Basic physics tells us that a manipulator, composed of fine motor components sheathed in a stronger alloy of some sort, will not be as strong as a solid piece of that alloy. Or multiple levels of layered alloys. The point is that manipulators require not-so-strong components in order to operate properly (i.e. gears, wires, or whatever you're using to allow the "fingers" to have precision movements), and those components are probably going to reduce the overall materials strength of whatever is on the end of your arm.
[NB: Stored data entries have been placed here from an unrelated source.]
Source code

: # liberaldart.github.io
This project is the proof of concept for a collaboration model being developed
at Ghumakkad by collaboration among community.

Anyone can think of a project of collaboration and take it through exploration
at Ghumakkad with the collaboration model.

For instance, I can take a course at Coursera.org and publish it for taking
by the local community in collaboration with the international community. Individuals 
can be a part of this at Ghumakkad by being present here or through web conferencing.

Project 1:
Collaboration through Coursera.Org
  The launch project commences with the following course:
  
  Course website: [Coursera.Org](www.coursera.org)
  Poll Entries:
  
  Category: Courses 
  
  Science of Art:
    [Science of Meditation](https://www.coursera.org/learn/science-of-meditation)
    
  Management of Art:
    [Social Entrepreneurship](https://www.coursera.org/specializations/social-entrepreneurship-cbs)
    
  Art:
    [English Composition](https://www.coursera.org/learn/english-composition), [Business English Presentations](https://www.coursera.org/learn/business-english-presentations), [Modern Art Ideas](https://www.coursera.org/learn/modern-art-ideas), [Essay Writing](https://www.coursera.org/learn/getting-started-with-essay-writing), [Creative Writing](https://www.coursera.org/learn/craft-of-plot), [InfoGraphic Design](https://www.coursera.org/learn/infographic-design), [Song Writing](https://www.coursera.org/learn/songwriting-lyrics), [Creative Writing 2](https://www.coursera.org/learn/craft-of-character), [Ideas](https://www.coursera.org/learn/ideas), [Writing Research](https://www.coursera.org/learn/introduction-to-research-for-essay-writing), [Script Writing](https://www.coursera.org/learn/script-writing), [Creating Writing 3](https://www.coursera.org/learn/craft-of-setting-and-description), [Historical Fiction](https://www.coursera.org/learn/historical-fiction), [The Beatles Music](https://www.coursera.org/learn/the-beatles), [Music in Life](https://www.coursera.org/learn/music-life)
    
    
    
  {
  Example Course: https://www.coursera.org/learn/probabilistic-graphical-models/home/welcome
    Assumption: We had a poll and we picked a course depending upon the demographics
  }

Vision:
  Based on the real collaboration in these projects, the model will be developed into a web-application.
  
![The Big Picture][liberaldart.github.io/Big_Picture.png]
As for your "Gee Whiz Aren't I So Smart to Evolve This Design Into Beam Blade!!1!" argument - I think I'll save the expense on a piece of equipment that will be rarely used (barring, once again, the development of a MacGuffin like Minovsky Particles), and save it for something useful like more mobile suits - maybe with mecha-sized sniper rifles. Even your "Gee, I can switch weapons!" argument fails to carry water. Unlike Gundams, real-world mobile suits don't need to all be right-handed.. You've got two arms. Might as well make use of both of them. Cannon goes in one arm, piledriver/retractable-spring-mounted-blade/cheap-melee-weapon-of-your-choice goes in the other. Cannons that require two limbs to steady can't be stowed properly in the event that you've got a sudden melee on your hands. And you can just as easily mount them over the shoulder on the odd chance that you for some reason need to keep a free "end of limb" o! n your hypothetical unit.
Is it pretty?
Probably not.
But it gets the job done, and it costs less than a bunch of fancy stuff that probably won't be used very often.
I mean, seriously, what was the point of putting arms and hands on a Guntank? I like the design. But did the arms and hands do ANYTHING that justified the expense of putting them there?